Exercise details: Print the entries once more, unchanged.

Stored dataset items
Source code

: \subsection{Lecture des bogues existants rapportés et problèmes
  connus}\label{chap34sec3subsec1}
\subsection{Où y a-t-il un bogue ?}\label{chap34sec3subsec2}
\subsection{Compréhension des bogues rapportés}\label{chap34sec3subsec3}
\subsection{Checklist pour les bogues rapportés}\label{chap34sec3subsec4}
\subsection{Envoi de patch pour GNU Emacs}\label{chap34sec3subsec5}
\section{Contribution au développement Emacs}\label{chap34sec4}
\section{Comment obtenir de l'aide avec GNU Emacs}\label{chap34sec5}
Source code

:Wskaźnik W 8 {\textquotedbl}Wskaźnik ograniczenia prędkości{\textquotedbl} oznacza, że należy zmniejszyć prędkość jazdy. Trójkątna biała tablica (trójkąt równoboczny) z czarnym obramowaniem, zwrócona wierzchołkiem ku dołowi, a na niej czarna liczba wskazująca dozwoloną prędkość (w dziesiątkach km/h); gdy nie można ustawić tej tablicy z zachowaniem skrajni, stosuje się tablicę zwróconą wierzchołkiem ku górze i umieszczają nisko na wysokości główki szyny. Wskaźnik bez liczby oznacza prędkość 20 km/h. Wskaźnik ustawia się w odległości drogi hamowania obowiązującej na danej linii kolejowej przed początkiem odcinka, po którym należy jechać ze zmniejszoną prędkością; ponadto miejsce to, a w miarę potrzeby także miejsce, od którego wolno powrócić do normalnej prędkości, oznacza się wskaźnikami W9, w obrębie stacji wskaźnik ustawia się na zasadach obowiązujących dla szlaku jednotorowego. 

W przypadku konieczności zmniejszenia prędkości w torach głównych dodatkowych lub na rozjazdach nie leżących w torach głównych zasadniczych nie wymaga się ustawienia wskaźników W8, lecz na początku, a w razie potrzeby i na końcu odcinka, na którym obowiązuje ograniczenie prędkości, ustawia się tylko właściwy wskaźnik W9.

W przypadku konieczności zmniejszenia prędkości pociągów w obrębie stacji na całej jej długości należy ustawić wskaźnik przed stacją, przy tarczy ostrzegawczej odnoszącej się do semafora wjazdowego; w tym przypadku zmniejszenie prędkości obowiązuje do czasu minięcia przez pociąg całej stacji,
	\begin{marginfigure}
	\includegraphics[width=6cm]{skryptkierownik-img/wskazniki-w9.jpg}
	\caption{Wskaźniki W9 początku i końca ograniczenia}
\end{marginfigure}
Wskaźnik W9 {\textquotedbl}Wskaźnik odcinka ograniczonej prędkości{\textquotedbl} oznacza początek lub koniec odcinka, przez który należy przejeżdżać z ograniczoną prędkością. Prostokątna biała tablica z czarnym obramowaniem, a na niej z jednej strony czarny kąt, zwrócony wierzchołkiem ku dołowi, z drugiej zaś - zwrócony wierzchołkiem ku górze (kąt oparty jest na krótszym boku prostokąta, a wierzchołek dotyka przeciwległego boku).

Response to this task:
Source code

: \subsection{Lecture des bogues existants rapportés et problèmes
  connus}\label{chap34sec3subsec1}
\subsection{Où y a-t-il un bogue ?}\label{chap34sec3subsec2}
\subsection{Compréhension des bogues rapportés}\label{chap34sec3subsec3}
\subsection{Checklist pour les bogues rapportés}\label{chap34sec3subsec4}
\subsection{Envoi de patch pour GNU Emacs}\label{chap34sec3subsec5}
\section{Contribution au développement Emacs}\label{chap34sec4}
\section{Comment obtenir de l'aide avec GNU Emacs}\label{chap34sec5}
Source code

:Wskaźnik W 8 {\textquotedbl}Wskaźnik ograniczenia prędkości{\textquotedbl} oznacza, że należy zmniejszyć prędkość jazdy. Trójkątna biała tablica (trójkąt równoboczny) z czarnym obramowaniem, zwrócona wierzchołkiem ku dołowi, a na niej czarna liczba wskazująca dozwoloną prędkość (w dziesiątkach km/h); gdy nie można ustawić tej tablicy z zachowaniem skrajni, stosuje się tablicę zwróconą wierzchołkiem ku górze i umieszczają nisko na wysokości główki szyny. Wskaźnik bez liczby oznacza prędkość 20 km/h. Wskaźnik ustawia się w odległości drogi hamowania obowiązującej na danej linii kolejowej przed początkiem odcinka, po którym należy jechać ze zmniejszoną prędkością; ponadto miejsce to, a w miarę potrzeby także miejsce, od którego wolno powrócić do normalnej prędkości, oznacza się wskaźnikami W9, w obrębie stacji wskaźnik ustawia się na zasadach obowiązujących dla szlaku jednotorowego. 

W przypadku konieczności zmniejszenia prędkości w torach głównych dodatkowych lub na rozjazdach nie leżących w torach głównych zasadniczych nie wymaga się ustawienia wskaźników W8, lecz na początku, a w razie potrzeby i na końcu odcinka, na którym obowiązuje ograniczenie prędkości, ustawia się tylko właściwy wskaźnik W9.

W przypadku konieczności zmniejszenia prędkości pociągów w obrębie stacji na całej jej długości należy ustawić wskaźnik przed stacją, przy tarczy ostrzegawczej odnoszącej się do semafora wjazdowego; w tym przypadku zmniejszenie prędkości obowiązuje do czasu minięcia przez pociąg całej stacji,
	\begin{marginfigure}
	\includegraphics[width=6cm]{skryptkierownik-img/wskazniki-w9.jpg}
	\caption{Wskaźniki W9 początku i końca ograniczenia}
\end{marginfigure}
Wskaźnik W9 {\textquotedbl}Wskaźnik odcinka ograniczonej prędkości{\textquotedbl} oznacza początek lub koniec odcinka, przez który należy przejeżdżać z ograniczoną prędkością. Prostokątna biała tablica z czarnym obramowaniem, a na niej z jednej strony czarny kąt, zwrócony wierzchołkiem ku dołowi, z drugiej zaś - zwrócony wierzchołkiem ku górze (kąt oparty jest na krótszym boku prostokąta, a wierzchołek dotyka przeciwległego boku).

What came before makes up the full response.